Personal information
- Date of birth: 14 March 1997 (age 28)
- Place of birth: Newcastle upon Tyne, England
- Position(s): Midfielder

Team information
- Current team: Washington

Senior career*
- Years: Team / Apps / (Gls)
- 2015–2017: Queen of the South / 96 / (16)
- 2017–: Washington / 10 / (6)

= Jake Pickard =

English footballer

Jake Pickard (born 14 March 1997) is an English footballer who plays as a midfielder for Northern League Division One club Washington, who formerly played for Queen of the South in the Scottish Championship.

==Career==
Born in Newcastle upon Tyne, Pickard began his career at Queen of the South and was first called up to a senior game on 22 November 2014 in a 2–0 home victory over Raith Rovers in the Scottish Championship. A week later Pickard made his debut in the fourth round of the Scottish Cup, replacing goalscorer Derek Lyle for the final four minutes of a 4–1 win versus Brora Rangers at Palmerston Park. Pickard's league debut was on 24 January 2015 when he replaced Ian McShane for the final eight minutes of a 2–0 home defeat to Hibernian.
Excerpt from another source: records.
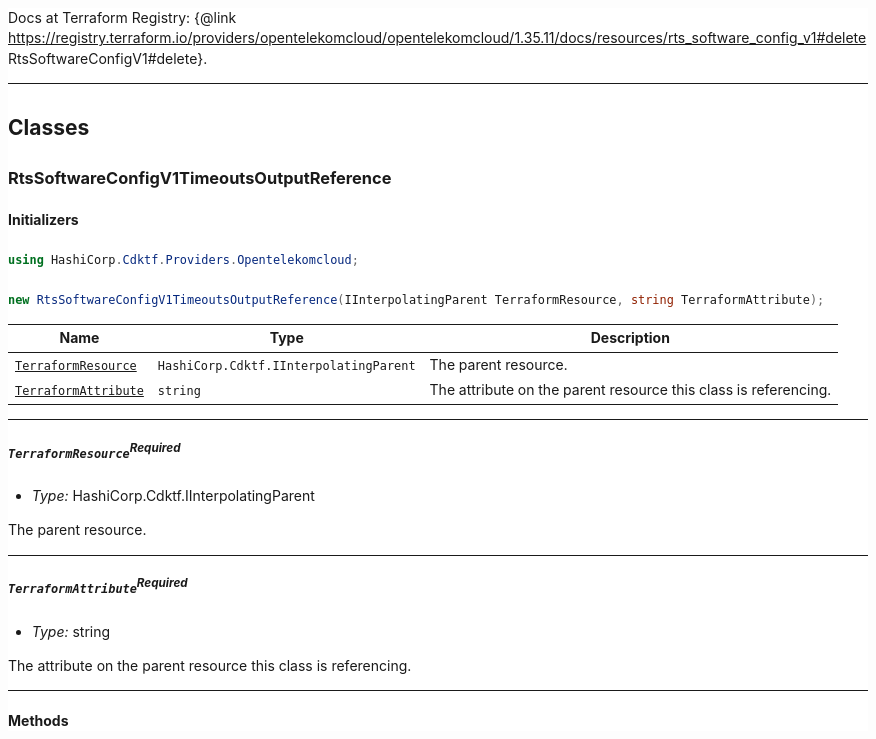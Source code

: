 Docs at Terraform Registry: {@link https://registry.terraform.io/providers/opentelekomcloud/opentelekomcloud/1.35.11/docs/resources/rts_software_config_v1#delete RtsSoftwareConfigV1#delete}.

---

## Classes <a name="Classes" id="Classes"></a>

### RtsSoftwareConfigV1TimeoutsOutputReference <a name="RtsSoftwareConfigV1TimeoutsOutputReference" id="@cdktf/provider-opentelekomcloud.rtsSoftwareConfigV1.RtsSoftwareConfigV1TimeoutsOutputReference"></a>

#### Initializers <a name="Initializers" id="@cdktf/provider-opentelekomcloud.rtsSoftwareConfigV1.RtsSoftwareConfigV1TimeoutsOutputReference.Initializer"></a>

```csharp
using HashiCorp.Cdktf.Providers.Opentelekomcloud;

new RtsSoftwareConfigV1TimeoutsOutputReference(IInterpolatingParent TerraformResource, string TerraformAttribute);
```

| **Name** | **Type** | **Description** |
| --- | --- | --- |
| <code><a href="#@cdktf/provider-opentelekomcloud.rtsSoftwareConfigV1.RtsSoftwareConfigV1TimeoutsOutputReference.Initializer.parameter.terraformResource">TerraformResource</a></code> | <code>HashiCorp.Cdktf.IInterpolatingParent</code> | The parent resource. |
| <code><a href="#@cdktf/provider-opentelekomcloud.rtsSoftwareConfigV1.RtsSoftwareConfigV1TimeoutsOutputReference.Initializer.parameter.terraformAttribute">TerraformAttribute</a></code> | <code>string</code> | The attribute on the parent resource this class is referencing. |

---

##### `TerraformResource`<sup>Required</sup> <a name="TerraformResource" id="@cdktf/provider-opentelekomcloud.rtsSoftwareConfigV1.RtsSoftwareConfigV1TimeoutsOutputReference.Initializer.parameter.terraformResource"></a>

- *Type:* HashiCorp.Cdktf.IInterpolatingParent

The parent resource.

---

##### `TerraformAttribute`<sup>Required</sup> <a name="TerraformAttribute" id="@cdktf/provider-opentelekomcloud.rtsSoftwareConfigV1.RtsSoftwareConfigV1TimeoutsOutputReference.Initializer.parameter.terraformAttribute"></a>

- *Type:* string

The attribute on the parent resource this class is referencing.

---

#### Methods <a name="Methods" id="Methods"></a>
Pickard appeared a further ten times, all as a substitute, as his team reached the promotion play-offs.

Pickard departed the Doonhamers on 20 January 2017, in an attempt to find first-team football away from Dumfries.

In February 2017, Pickard signed for Washington for the second half of the 2016–17 season and was retained for the 2017–18 season.